*** SUPPLIED DATA ***

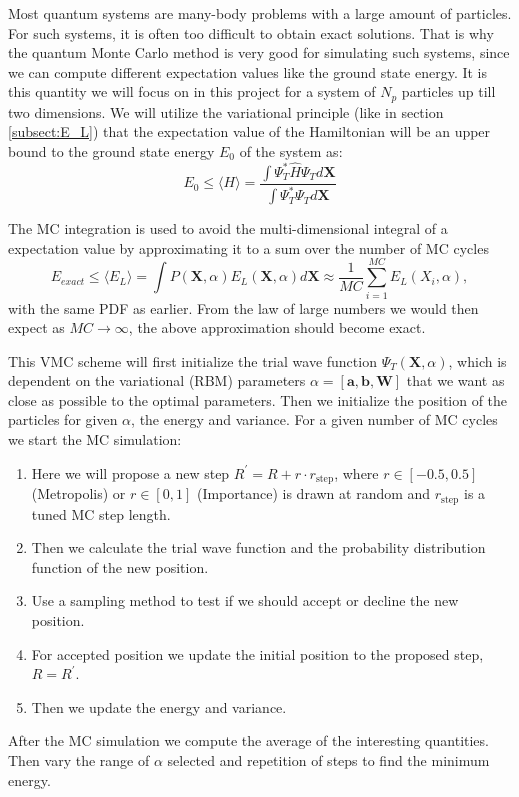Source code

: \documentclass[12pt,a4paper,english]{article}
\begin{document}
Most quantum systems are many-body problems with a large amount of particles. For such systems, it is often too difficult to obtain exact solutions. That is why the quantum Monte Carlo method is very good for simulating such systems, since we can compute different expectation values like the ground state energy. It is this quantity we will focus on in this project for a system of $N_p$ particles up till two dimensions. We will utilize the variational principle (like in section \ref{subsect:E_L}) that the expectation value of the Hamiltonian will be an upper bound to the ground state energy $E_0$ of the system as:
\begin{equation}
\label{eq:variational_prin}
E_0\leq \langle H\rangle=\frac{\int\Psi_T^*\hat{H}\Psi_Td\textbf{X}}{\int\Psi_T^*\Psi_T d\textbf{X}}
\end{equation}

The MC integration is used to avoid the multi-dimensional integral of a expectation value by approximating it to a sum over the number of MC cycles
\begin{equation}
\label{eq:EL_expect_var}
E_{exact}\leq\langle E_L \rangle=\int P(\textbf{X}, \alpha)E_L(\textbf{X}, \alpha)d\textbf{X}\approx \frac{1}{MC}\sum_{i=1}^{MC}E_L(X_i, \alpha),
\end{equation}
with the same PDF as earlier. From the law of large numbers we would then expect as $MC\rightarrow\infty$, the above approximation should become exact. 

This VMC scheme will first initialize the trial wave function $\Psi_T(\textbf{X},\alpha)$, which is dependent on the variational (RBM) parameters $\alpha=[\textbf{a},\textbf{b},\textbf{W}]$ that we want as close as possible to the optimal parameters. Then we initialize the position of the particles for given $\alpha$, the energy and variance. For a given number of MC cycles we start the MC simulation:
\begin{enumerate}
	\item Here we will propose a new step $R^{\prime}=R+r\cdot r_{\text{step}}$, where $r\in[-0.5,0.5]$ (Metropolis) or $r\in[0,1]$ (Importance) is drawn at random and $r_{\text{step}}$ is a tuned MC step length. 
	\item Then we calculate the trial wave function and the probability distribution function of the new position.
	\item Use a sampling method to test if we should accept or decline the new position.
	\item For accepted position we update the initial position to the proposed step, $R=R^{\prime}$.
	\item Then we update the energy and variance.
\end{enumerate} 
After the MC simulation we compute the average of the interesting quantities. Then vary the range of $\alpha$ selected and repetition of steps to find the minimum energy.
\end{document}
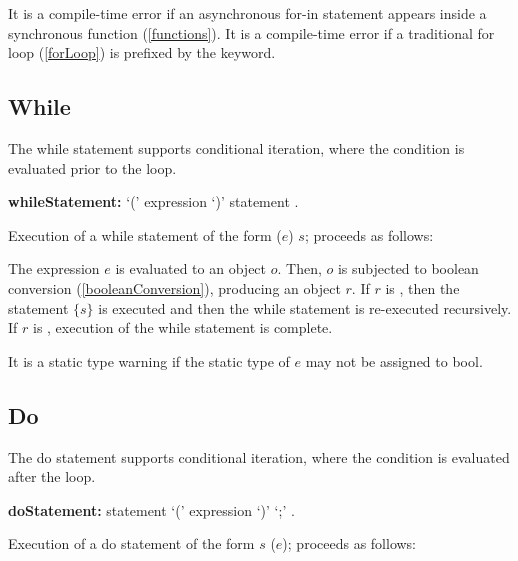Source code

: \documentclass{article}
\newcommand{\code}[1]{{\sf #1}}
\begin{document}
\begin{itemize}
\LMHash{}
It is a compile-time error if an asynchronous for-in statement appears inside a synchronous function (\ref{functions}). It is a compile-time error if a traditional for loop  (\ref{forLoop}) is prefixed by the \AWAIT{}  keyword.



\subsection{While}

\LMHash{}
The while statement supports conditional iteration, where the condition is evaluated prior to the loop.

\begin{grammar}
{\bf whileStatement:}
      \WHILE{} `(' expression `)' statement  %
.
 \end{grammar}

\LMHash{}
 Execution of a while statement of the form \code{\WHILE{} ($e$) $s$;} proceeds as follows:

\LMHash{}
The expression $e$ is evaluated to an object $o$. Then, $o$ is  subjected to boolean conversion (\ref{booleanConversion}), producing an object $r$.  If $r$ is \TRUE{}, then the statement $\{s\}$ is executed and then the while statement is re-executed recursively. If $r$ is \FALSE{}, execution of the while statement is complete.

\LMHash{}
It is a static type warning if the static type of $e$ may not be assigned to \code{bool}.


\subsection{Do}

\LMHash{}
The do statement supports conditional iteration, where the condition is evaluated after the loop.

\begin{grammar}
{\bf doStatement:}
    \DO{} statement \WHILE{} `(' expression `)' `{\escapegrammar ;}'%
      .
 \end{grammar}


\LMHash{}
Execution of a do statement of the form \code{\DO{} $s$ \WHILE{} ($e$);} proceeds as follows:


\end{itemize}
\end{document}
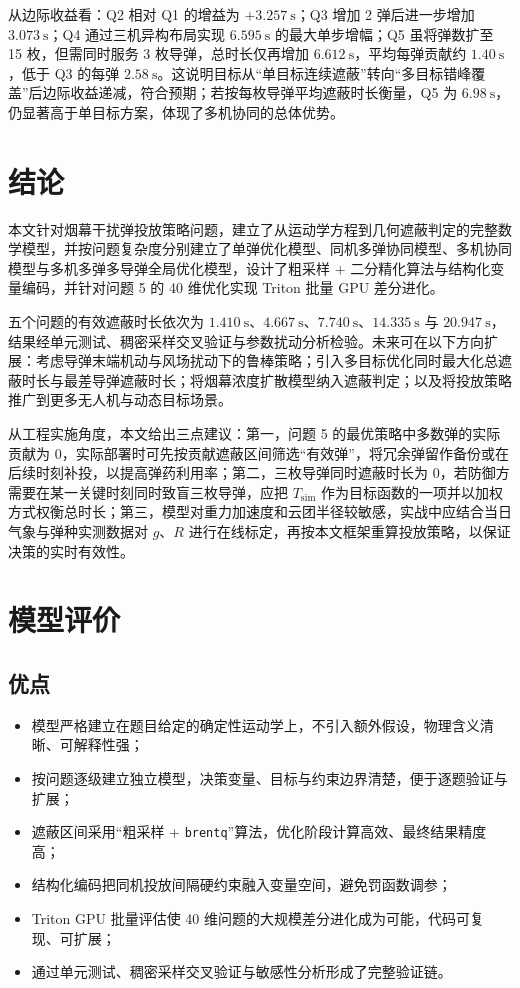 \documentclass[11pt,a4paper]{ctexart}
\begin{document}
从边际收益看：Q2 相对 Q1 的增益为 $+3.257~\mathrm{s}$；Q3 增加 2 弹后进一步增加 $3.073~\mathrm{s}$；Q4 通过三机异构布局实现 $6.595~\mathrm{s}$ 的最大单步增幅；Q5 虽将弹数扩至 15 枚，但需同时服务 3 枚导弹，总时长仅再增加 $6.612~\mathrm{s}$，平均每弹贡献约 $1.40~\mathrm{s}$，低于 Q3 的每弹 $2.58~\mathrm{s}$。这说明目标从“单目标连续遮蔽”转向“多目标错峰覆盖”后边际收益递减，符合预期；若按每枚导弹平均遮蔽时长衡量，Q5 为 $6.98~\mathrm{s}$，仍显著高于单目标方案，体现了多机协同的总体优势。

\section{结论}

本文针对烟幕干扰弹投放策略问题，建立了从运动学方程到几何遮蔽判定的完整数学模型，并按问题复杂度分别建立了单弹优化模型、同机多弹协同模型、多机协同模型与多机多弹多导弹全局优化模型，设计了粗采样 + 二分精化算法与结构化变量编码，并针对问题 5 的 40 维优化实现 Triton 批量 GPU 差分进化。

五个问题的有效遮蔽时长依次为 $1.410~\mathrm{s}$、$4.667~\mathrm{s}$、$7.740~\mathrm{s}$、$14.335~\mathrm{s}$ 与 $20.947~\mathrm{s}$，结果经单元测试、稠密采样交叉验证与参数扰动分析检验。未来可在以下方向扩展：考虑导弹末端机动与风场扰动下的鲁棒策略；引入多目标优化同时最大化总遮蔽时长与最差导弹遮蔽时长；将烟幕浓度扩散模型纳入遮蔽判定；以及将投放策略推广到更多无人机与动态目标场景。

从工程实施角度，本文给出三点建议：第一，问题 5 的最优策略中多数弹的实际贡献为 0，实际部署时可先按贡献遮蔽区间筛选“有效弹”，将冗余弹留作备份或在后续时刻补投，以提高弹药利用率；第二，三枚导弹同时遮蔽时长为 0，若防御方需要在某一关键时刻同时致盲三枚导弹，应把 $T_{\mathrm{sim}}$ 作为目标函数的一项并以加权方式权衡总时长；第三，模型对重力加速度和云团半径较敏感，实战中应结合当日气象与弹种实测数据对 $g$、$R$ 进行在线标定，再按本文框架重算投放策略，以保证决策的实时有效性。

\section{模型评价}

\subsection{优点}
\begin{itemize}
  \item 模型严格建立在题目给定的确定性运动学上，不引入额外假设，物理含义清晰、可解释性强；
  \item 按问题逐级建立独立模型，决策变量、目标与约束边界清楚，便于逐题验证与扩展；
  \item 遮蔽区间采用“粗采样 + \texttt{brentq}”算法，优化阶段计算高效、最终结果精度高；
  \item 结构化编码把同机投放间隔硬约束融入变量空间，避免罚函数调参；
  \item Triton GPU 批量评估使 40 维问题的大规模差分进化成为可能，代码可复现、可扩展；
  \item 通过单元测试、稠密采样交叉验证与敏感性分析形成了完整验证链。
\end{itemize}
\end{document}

*** End of SUPPLIED DATA ***
*** SUPPLIED DATA ***

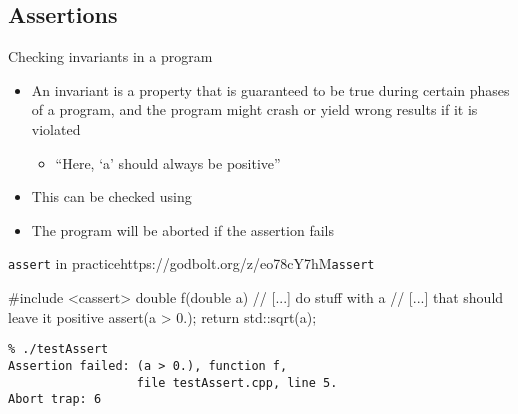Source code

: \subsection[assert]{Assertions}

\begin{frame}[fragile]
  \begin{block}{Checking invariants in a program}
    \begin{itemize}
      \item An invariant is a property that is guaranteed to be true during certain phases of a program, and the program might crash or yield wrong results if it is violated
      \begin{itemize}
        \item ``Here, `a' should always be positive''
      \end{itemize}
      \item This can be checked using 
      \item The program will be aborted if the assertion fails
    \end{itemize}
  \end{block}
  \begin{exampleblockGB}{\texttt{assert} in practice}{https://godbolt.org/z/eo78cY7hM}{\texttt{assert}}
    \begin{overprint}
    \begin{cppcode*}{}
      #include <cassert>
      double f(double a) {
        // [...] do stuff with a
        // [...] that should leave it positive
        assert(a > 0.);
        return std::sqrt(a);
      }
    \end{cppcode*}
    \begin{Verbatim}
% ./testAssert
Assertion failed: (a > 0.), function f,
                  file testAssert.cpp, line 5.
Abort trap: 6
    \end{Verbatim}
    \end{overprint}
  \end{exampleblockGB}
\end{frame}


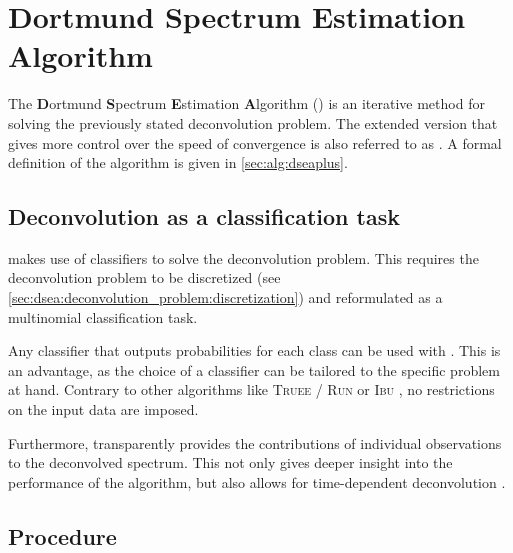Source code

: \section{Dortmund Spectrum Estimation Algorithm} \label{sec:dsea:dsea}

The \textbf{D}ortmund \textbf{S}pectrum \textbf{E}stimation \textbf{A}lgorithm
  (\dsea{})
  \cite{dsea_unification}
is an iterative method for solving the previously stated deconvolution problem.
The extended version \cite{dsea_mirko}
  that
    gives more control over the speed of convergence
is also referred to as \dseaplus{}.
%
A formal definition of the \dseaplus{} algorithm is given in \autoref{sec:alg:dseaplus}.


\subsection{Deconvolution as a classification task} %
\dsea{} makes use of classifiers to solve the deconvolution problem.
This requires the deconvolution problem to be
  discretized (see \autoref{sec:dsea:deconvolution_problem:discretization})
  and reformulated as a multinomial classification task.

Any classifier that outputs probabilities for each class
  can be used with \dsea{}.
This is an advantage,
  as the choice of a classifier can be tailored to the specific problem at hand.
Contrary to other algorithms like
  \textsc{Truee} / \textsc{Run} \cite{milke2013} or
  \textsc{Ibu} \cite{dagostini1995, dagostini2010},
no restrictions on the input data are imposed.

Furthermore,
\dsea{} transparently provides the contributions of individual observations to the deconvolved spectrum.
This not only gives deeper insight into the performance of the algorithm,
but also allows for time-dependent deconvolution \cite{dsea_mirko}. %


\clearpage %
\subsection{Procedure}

*** End of SUPPLIED DATA ***
*** SUPPLIED DATA ***

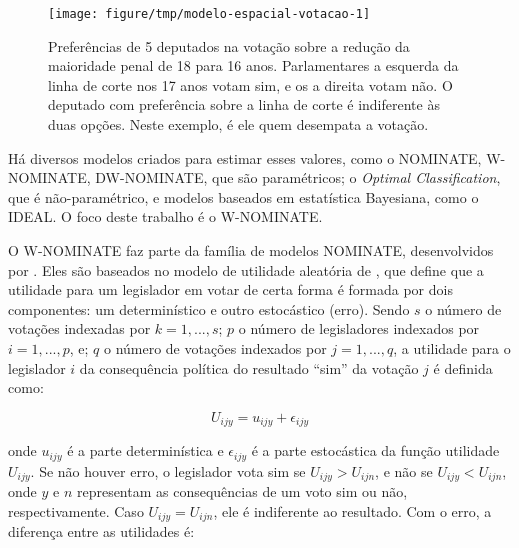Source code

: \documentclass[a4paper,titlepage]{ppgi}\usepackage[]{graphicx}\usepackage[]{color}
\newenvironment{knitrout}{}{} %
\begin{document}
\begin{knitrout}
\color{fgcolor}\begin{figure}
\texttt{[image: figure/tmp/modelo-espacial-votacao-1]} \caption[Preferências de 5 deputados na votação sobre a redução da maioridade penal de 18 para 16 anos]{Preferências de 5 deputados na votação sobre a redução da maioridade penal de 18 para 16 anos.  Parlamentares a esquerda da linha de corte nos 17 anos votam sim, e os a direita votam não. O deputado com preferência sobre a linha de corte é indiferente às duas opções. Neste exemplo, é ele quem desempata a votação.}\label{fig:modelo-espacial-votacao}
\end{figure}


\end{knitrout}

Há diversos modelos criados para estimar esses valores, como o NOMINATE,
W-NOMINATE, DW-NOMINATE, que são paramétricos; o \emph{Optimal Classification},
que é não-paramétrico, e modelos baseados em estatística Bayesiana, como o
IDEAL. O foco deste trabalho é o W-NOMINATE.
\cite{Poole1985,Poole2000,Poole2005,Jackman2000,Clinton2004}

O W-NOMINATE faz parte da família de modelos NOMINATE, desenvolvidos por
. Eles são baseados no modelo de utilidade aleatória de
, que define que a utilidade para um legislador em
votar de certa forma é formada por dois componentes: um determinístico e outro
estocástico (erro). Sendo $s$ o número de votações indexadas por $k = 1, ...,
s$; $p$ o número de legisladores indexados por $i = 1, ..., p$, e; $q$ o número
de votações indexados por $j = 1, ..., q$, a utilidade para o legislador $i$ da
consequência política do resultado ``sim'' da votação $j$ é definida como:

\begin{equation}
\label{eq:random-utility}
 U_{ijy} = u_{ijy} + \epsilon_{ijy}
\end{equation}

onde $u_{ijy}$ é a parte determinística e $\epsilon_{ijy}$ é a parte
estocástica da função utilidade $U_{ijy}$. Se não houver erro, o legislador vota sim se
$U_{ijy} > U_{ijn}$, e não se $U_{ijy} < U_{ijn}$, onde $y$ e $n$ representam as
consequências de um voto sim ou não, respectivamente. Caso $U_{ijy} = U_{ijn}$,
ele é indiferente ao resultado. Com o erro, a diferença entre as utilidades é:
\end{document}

*** End of SUPPLIED DATA ***

- [WORK REQUIRED] Where a line of the data holds the word "loop", copy that line.

- [ANSWER BOX]
It is a compile-time error if an asynchronous for-in statement appears inside a synchronous function (\ref{functions}). It is a compile-time error if a traditional for loop  (\ref{forLoop}) is prefixed by the \AWAIT{}  keyword.
The while statement supports conditional iteration, where the condition is evaluated prior to the loop.
The do statement supports conditional iteration, where the condition is evaluated after the loop.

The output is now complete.